User Beware

Today’s NY Times has a familiar “The-Future-Is-Here-But-With-Caveats” pop-sci article on the Predator drone fleet: Drones Are Weapons of Choice in Fighting Qaeda. A new point is that the military seems to be moving more towards quick-and-dirty ad-hoc solutions that work mostly as expected, as opposed to the expensive and protracted perfectionist way.

As is common in time-cutting and cost-cutting, good UI design in this case is the first to go:

Pilots, who fly them from trailers halfway around the world using joysticks and computer screens, say some of the controls are clunky. For example, the missile-firing button sits dangerously close to the switch that shuts off the plane’s engines.

… [T]he service plans to eventually shift to simpler and more intuitive ground systems that could allow one remote pilot to control several drones. Now, pilots say, it takes up to 17 steps — including entering data into pull-down windows — to fire a missile.

It appears that we still haven’t learned that the most brilliant technical solution rarely, if ever, translates directly into the user-centric domain without considering the design issues. It’s all too easy for an engineer to drop in a Yet Another Gray Button somewhere on the screen that calls a function, and consider the task complete.

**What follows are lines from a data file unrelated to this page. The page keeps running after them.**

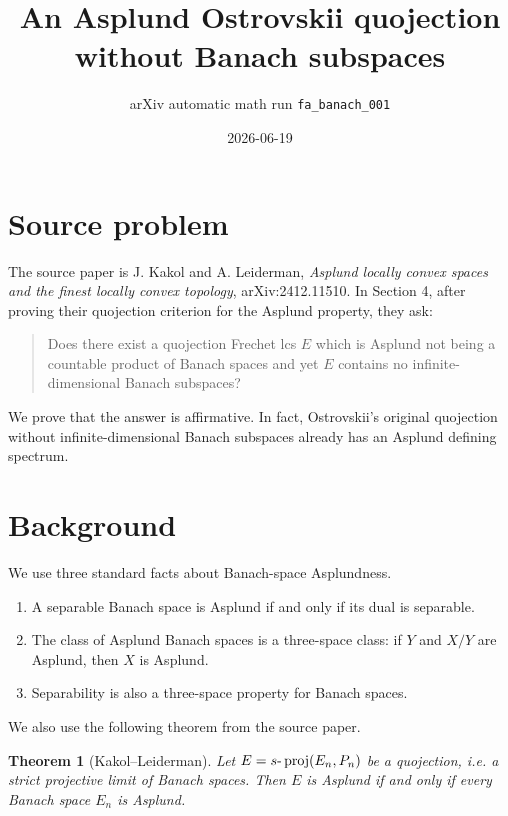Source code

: \documentclass[11pt]{article}
\title{An Asplund Ostrovskii quojection without Banach subspaces}
\author{arXiv automatic math run \texttt{fa\_banach\_001}}
\date{2026-06-19}
\newtheorem{theorem}{Theorem}
\begin{document}
\maketitle

\section*{Source problem}

The source paper is J. Kakol and A. Leiderman,
\emph{Asplund locally convex spaces and the finest locally convex topology},
arXiv:2412.11510.  In Section 4, after proving their quojection criterion for
the Asplund property, they ask:

\begin{quote}
Does there exist a quojection Frechet lcs \(E\) which is Asplund not being a
countable product of Banach spaces and yet \(E\) contains no
infinite-dimensional Banach subspaces?
\end{quote}

We prove that the answer is affirmative.  In fact, Ostrovskii's original
quojection without infinite-dimensional Banach subspaces already has an
Asplund defining spectrum.

\section*{Background}

We use three standard facts about Banach-space Asplundness.

\begin{enumerate}
\item A separable Banach space is Asplund if and only if its dual is separable.
\item The class of Asplund Banach spaces is a three-space class: if \(Y\) and
      \(X/Y\) are Asplund, then \(X\) is Asplund.
\item Separability is also a three-space property for Banach spaces.
\end{enumerate}

We also use the following theorem from the source paper.

\begin{theorem}[Kakol--Leiderman]
\label{thm:KL}
Let \(E=s\hbox{-}\operatorname{proj}(E_n,P_n)\) be a quojection, i.e. a strict
projective limit of Banach spaces.  Then \(E\) is Asplund if and only if every
Banach space \(E_n\) is Asplund.
\end{theorem}
\end{document}
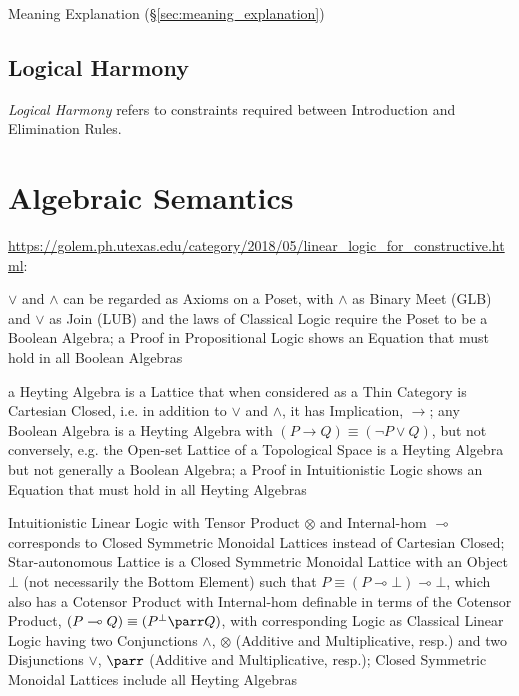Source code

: Meaning Explanation (\S\ref{sec:meaning_explanation})



\subsection{Logical Harmony} \label{sec:logical_harmony}

\emph{Logical Harmony} refers to constraints required between
Introduction and Elimination Rules.



\section{Algebraic Semantics}\label{sec:algebraic_semantics}

\url{https://golem.ph.utexas.edu/category/2018/05/linear_logic_for_constructive.html}:

$\vee$ and $\wedge$ can be regarded as Axioms on a Poset, with $\wedge$ as
Binary Meet (GLB) and $\vee$ as Join (LUB) and the laws of Classical Logic
require the Poset to be a Boolean Algebra; a Proof in Propositional Logic shows
an Equation that must hold in all Boolean Algebras

a Heyting Algebra is a Lattice that when considered as a Thin Category is
Cartesian Closed, i.e. in addition to $\vee$ and $\wedge$, it has Implication,
$\rightarrow$; any Boolean Algebra is a Heyting Algebra with $(P \rightarrow Q)
\equiv (\neg{P}\vee{Q})$, but not conversely, e.g. the Open-set Lattice of a
Topological Space is a Heyting Algebra but not generally a Boolean Algebra; a
Proof in Intuitionistic Logic shows an Equation that must hold in all Heyting
Algebras

Intuitionistic Linear Logic with Tensor Product $\otimes$ and Internal-hom
$\multimap$ corresponds to Closed Symmetric Monoidal Lattices instead of
Cartesian Closed; Star-autonomous Lattice is a Closed Symmetric Monoidal
Lattice with an Object $\bot$ (not necessarily the Bottom Element) such that $P
\equiv (P \multimap \bot) \multimap \bot$, which also has a Cotensor Product
with Internal-hom definable in terms of the Cotensor Product, $(P \multimap Q)
\equiv (P^\bot \parr Q)$, with corresponding Logic as Classical Linear Logic
having two Conjunctions $\wedge$, $\otimes$ (Additive and Multiplicative,
resp.) and two Disjunctions $\vee$, $\parr$ (Additive and Multiplicative,
resp.); Closed Symmetric Monoidal Lattices include all Heyting Algebras

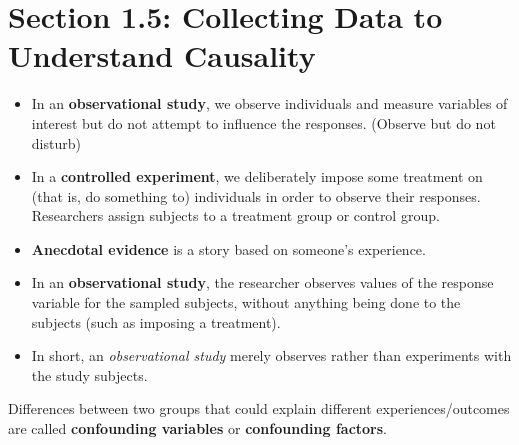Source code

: \documentclass[../mathNotesPreamble]{subfiles}
\begin{document}
  \section{Section 1.5: Collecting Data to Understand Causality}
    \begin{defn*}
      \begin{itemize}
        \item In an \textbf{observational study}, we observe individuals and measure variables of interest but do not attempt to influence the responses. (Observe but do not disturb)
        \item In a \textbf{controlled experiment}, we deliberately impose some treatment on (that is, do something to) individuals in order to observe their responses. Researchers assign subjects to a treatment group or control group.
        \item \textbf{Anecdotal evidence} is a story based on someone’s experience.
      \end{itemize}
    \end{defn*}
    
    \begin{itemize}
      \item In an \textbf{observational study}, the researcher observes values of the response variable for the sampled subjects, without anything being done to the subjects (such as imposing a treatment).
      \item In short, an \emph{observational study} merely observes rather than experiments with the study subjects. 
    \end{itemize}
    \begin{center}
    \end{center}

    \begin{defn*}
      Differences between two groups that could explain different experiences/outcomes are called \textbf{confounding variables} or \textbf{confounding factors}.
    \end{defn*}
  \pagebreak
  
\end{document}
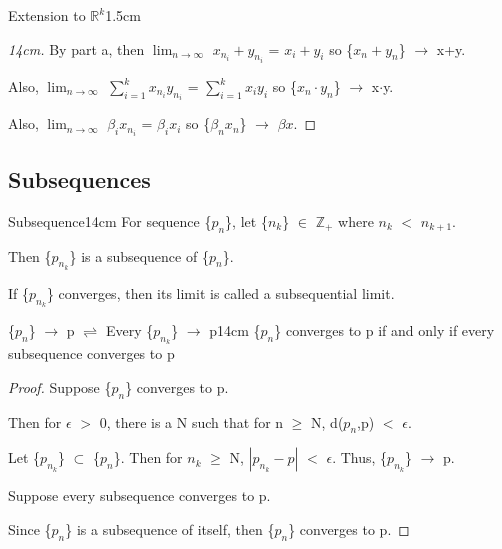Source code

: \begin{ltheorem}{Extension to $\mathbb{R}^k$}{1.5cm}
            \begin{proof}[14cm]
                By part a, then
                $\lim_{n \rightarrow \infty}$ $x_{n_i} + y_{n_i}$
                = $x_i + y_i$ so
                \{$x_n + y_n$\} $\rightarrow$ x+y.

                Also,
                $\lim_{n \rightarrow \infty}$ $\sum_{i=1}^k x_{n_i} y_{n_i}$
                = $\sum_{i=1}^k x_i y_i$ so
                \{$x_n \cdot y_n$\} $\rightarrow$ x$\cdot$y.

                Also,
                $\lim_{n \rightarrow \infty}$ $\beta_i x_{n_i}$
                = $\beta_i x_i$ so
                \{$\beta_n x_n$\} $\rightarrow$ $\beta x$.
            \end{proof}
    \end{ltheorem}

    \vspace{0.5cm}





\subsection{ Subsequences }

    \begin{definition}{Subsequence}{14cm}
        For sequence \{$p_n$\}, let \{$n_k$\} $\in$ $\mathbb{Z}_+$
        where $n_k$ $<$ $n_{k+1}$.

        Then \{$p_{n_k}$\} is a subsequence of \{$p_n$\}.
        
        If \{$p_{n_k}$\} converges, then its limit is called
        a subsequential limit.
    \end{definition}
    
    \vspace{0.5cm}



    \begin{wtheorem}{\{$p_n$\} $\rightarrow$ p $\rightleftharpoons$
    Every \{$p_{n_k}$\} $\rightarrow$ p}{14cm}
        \{$p_n$\} converges to p if and only if every subsequence
        converges to p
    \end{wtheorem}
    
    \begin{proof}
        Suppose \{$p_n$\} converges to p.

        Then for $\epsilon$ $>$ 0, there is a N such that for n $\geq$ N,
        d($p_n$,p) $<$ $\epsilon$.

        Let \{$p_{n_k}$\} $\subset$ \{$p_n$\}.
        Then for $n_k$ $\geq$ N, $|p_{n_k} - p|$ $<$ $\epsilon$.
        Thus, \{$p_{n_k}$\} $\rightarrow$ p.

        \vspace{0.2cm}

        Suppose every subsequence converges to p.

        Since \{$p_n$\} is a subsequence of itself, then
        \{$p_n$\} converges to p.
    \end{proof}



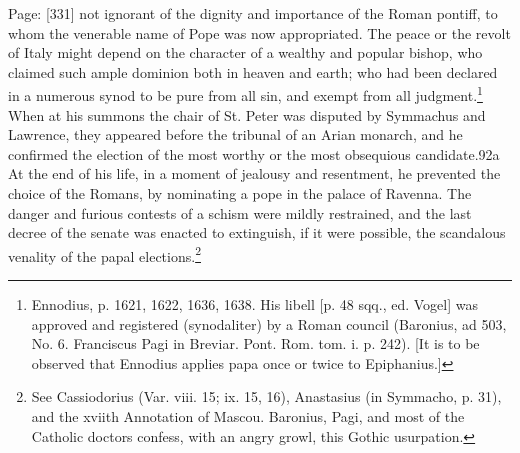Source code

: Page: [331] not ignorant of the dignity and importance of the Roman pontiff, to whom the venerable name of Pope was now appropriated. The peace or the revolt of Italy might depend on the character of a wealthy and popular bishop, who claimed such ample dominion both in heaven and earth; who had been declared in a numerous synod to be pure from all sin, and exempt from all judgment.\footnote{Ennodius, p. 1621, 1622, 1636, 1638. His libell [p. 48 sqq., ed. Vogel] was approved and registered (synodaliter) by a Roman council (Baronius, ad 503, No. 6. Franciscus Pagi in Breviar. Pont. Rom. tom. i. p. 242). [It is to be observed that Ennodius applies papa once or twice to Epiphanius.]} When at his summons the chair of St. Peter was disputed by Symmachus and Lawrence, they appeared before the tribunal of an Arian monarch, and he confirmed the election of the most worthy or the most obsequious candidate.92a At the end of his life, in a moment of jealousy and resentment, he prevented the choice of the Romans, by nominating a pope in the palace of Ravenna. The danger and furious contests of a schism were mildly restrained, and the last decree of the senate was enacted to extinguish, if it were possible, the scandalous venality of the papal elections.\footnote{See Cassiodorius (Var. viii. 15; ix. 15, 16), Anastasius (in Symmacho, p. 31), and the xviith Annotation of Mascou. Baronius, Pagi, and most of the Catholic doctors confess, with an angry growl, this Gothic usurpation.}

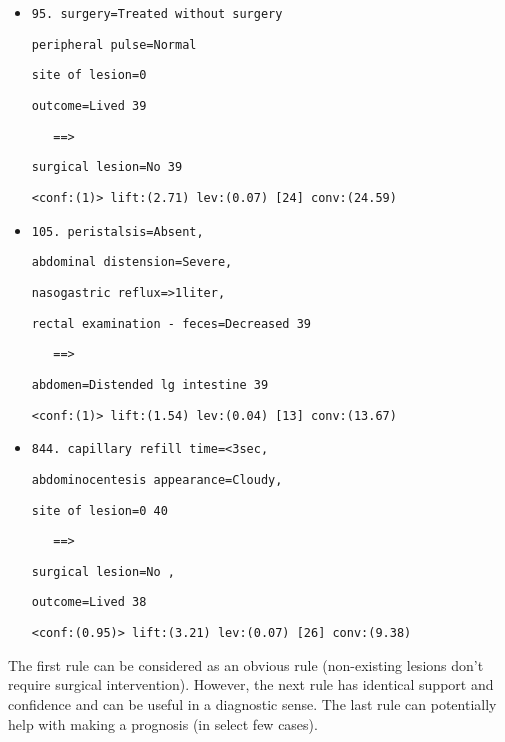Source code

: \begin{itemize}

\item \verb|95. surgery=Treated without surgery |

\verb|peripheral pulse=Normal| 

\verb|site of lesion=0| 

\verb|outcome=Lived 39| 

\verb|   ==>|

\verb|surgical lesion=No 39|

\verb|<conf:(1)> lift:(2.71) lev:(0.07) [24] conv:(24.59)|


\item \verb|105. peristalsis=Absent,|

\verb|abdominal distension=Severe,|

\verb|nasogastric reflux=>1liter,|

\verb|rectal examination - feces=Decreased 39|

\verb|   ==>|

\verb|abdomen=Distended lg intestine 39|

\verb|<conf:(1)> lift:(1.54) lev:(0.04) [13] conv:(13.67)|


\item \verb|844. capillary refill time=<3sec,|

\verb|abdominocentesis appearance=Cloudy,|

\verb|site of lesion=0 40| 

\verb|   ==>|

\verb|surgical lesion=No ,|

\verb|outcome=Lived 38|

\verb|<conf:(0.95)> lift:(3.21) lev:(0.07) [26] conv:(9.38)|
\end{itemize}
%
The first rule can be considered as an obvious rule (non-existing lesions don't require surgical intervention).
However, the next rule has identical support and confidence and can be useful in a diagnostic sense.
The last rule can potentially help with making a prognosis (in select few cases).


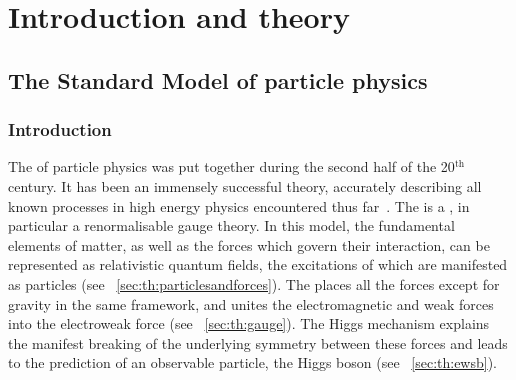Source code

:\chapter{Introduction and theory}
\label{chap:theory}

\section{The Standard Model of particle physics}
\subsection{Introduction}

The \SM of particle physics was put together during the second half of the 20$^{\text{th}}$ century. It has been an immensely successful theory, accurately describing all known processes in high energy physics encountered thus far~\cite{PDGBooklet}. The \SM is a \QFT, in particular a renormalisable gauge theory. In this model, the fundamental elements of matter, as well as the forces which govern their interaction, can be represented as relativistic quantum fields, the excitations of which are manifested as particles (see \Sec~\ref{sec:th:particlesandforces}). The \SM places all the forces except for gravity in the same framework, and unites the electromagnetic and weak forces into the electroweak force (see \Sec~\ref{sec:th:gauge}). The Higgs mechanism explains the manifest breaking of the underlying symmetry between these forces and leads to the prediction of an observable particle, the Higgs boson (see \Sec~\ref{sec:th:ewsb}). %





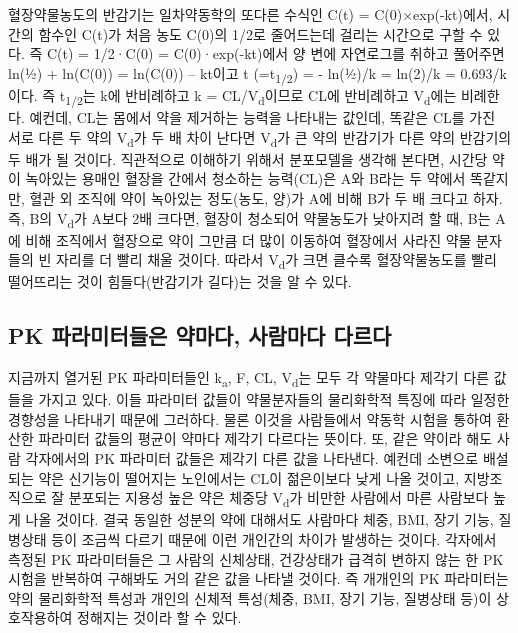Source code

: \documentclass[
  11pt,
  krantz2, a4paper, twoside]{krantz}
\theoremstyle{definition}
\theoremstyle{definition}
\theoremstyle{definition}
\theoremstyle{definition}
\theoremstyle{remark}
\begin{document}
혈장약물농도의 반감기는 일차약동학의 또다른 수식인 C(t) = C(0)×exp(-kt)에서, 시간의 함수인 C(t)가 처음 농도 C(0)의 1/2로 줄어드는데 걸리는 시간으로 구할 수 있다. 
즉 C(t) = 1/2·C(0) = C(0)·exp(-kt)에서 양 변에 자연로그를 취하고 풀어주면 ln(½) + ln(C(0)) = ln(C(0)) -- kt이고 t (=t\textsubscript{1/2}) = - ln(½)/k = ln(2)/k = 0.693/k이다.
즉 t\textsubscript{1/2}는 k에 반비례하고 k = CL/V\textsubscript{d}이므로 CL에 반비례하고 V\textsubscript{d}에는 비례한다.
예컨데, CL는 몸에서 약을 제거하는 능력을 나타내는 값인데, 똑같은 CL를 가진 서로 다른 두 약의 V\textsubscript{d}가 두 배 차이 난다면 V\textsubscript{d}가 큰 약의 반감기가 다른 약의 반감기의 두 배가 될 것이다. 
직관적으로 이해하기 위해서 분포모델을 생각해 본다면, 시간당 약이 녹아있는 용매인 혈장을 간에서 청소하는 능력(CL)은 A와 B라는 두 약에서 똑같지만, 혈관 외 조직에 약이 녹아있는 정도(농도, 양)가 A에 비해 B가 두 배 크다고 하자.
즉, B의 V\textsubscript{d}가 A보다 2배 크다면, 혈장이 청소되어 약물농도가 낮아지려 할 때, B는 A에 비해 조직에서 혈장으로 약이 그만큼 더 많이 이동하여 혈장에서 사라진 약물 분자들의 빈 자리를 더 빨리 채울 것이다.
따라서 V\textsubscript{d}가 크면 클수록 혈장약물농도를 빨리 떨어뜨리는 것이 힘들다(반감기가 길다)는 것을 알 수 있다.

\subsection{PK 파라미터들은 약마다, 사람마다 다르다}\label{pk-uxd30cuxb77cuxbbf8uxd130uxb4e4uxc740-uxc57duxb9c8uxb2e4-uxc0acuxb78cuxb9c8uxb2e4-uxb2e4uxb974uxb2e4}

지금까지 열거된 PK 파라미터들인 k\textsubscript{a}, F, CL, V\textsubscript{d}는 모두 각 약물마다 제각기 다른 값들을 가지고 있다.
이들 파라미터 값들이 약물분자들의 물리화학적 특징에 따라 일정한 경향성을 나타내기 때문에 그러하다.
물론 이것을 사람들에서 약동학 시험을 통하여 환산한 파라미터 값들의 평균이
약마다 제각기 다르다는 뜻이다.
또, 같은 약이라 해도 사람 각자에서의 PK 파라미터 값들은 제각기 다른 값을 나타낸다.
예컨데 소변으로 배설되는 약은 신기능이 떨어지는 노인에서는 CL이 젊은이보다 낮게 나올 것이고, 지방조직으로 잘 분포되는 지용성 높은 약은 체중당 V\textsubscript{d}가 비만한 사람에서 마른 사람보다 높게 나올 것이다.
결국 동일한 성분의 약에 대해서도
사람마다 체중, BMI, 장기 기능, 질병상태 등이 조금씩 다르기 때문에 이런 개인간의 차이가 발생하는 것이다.
각자에서 측정된 PK 파라미터들은 그 사람의 신체상태, 건강상태가 급격히 변하지 않는 한 PK 시험을 반복하여 구해봐도 거의 같은 값을 나타낼 것이다.
즉 개개인의 PK 파라미터는 약의 물리화학적 특성과 개인의 신체적 특성(체중, BMI, 장기 기능, 질병상태 등)이 상호작용하여 정해지는 것이라 할 수 있다.
\end{document}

It’s interesting to note that the problem with the engine kill switch is mirroring a classic aircraft safety case back from the nineties. This time, though, the switch is close to the missile-firing button. That can’t be good, can it? Not only would you not want to kill your engines instead of firing, but if you’re in a situation where you’re about to kill your engines because of a malfunction, the last thing you want is to accidentally fire a missile.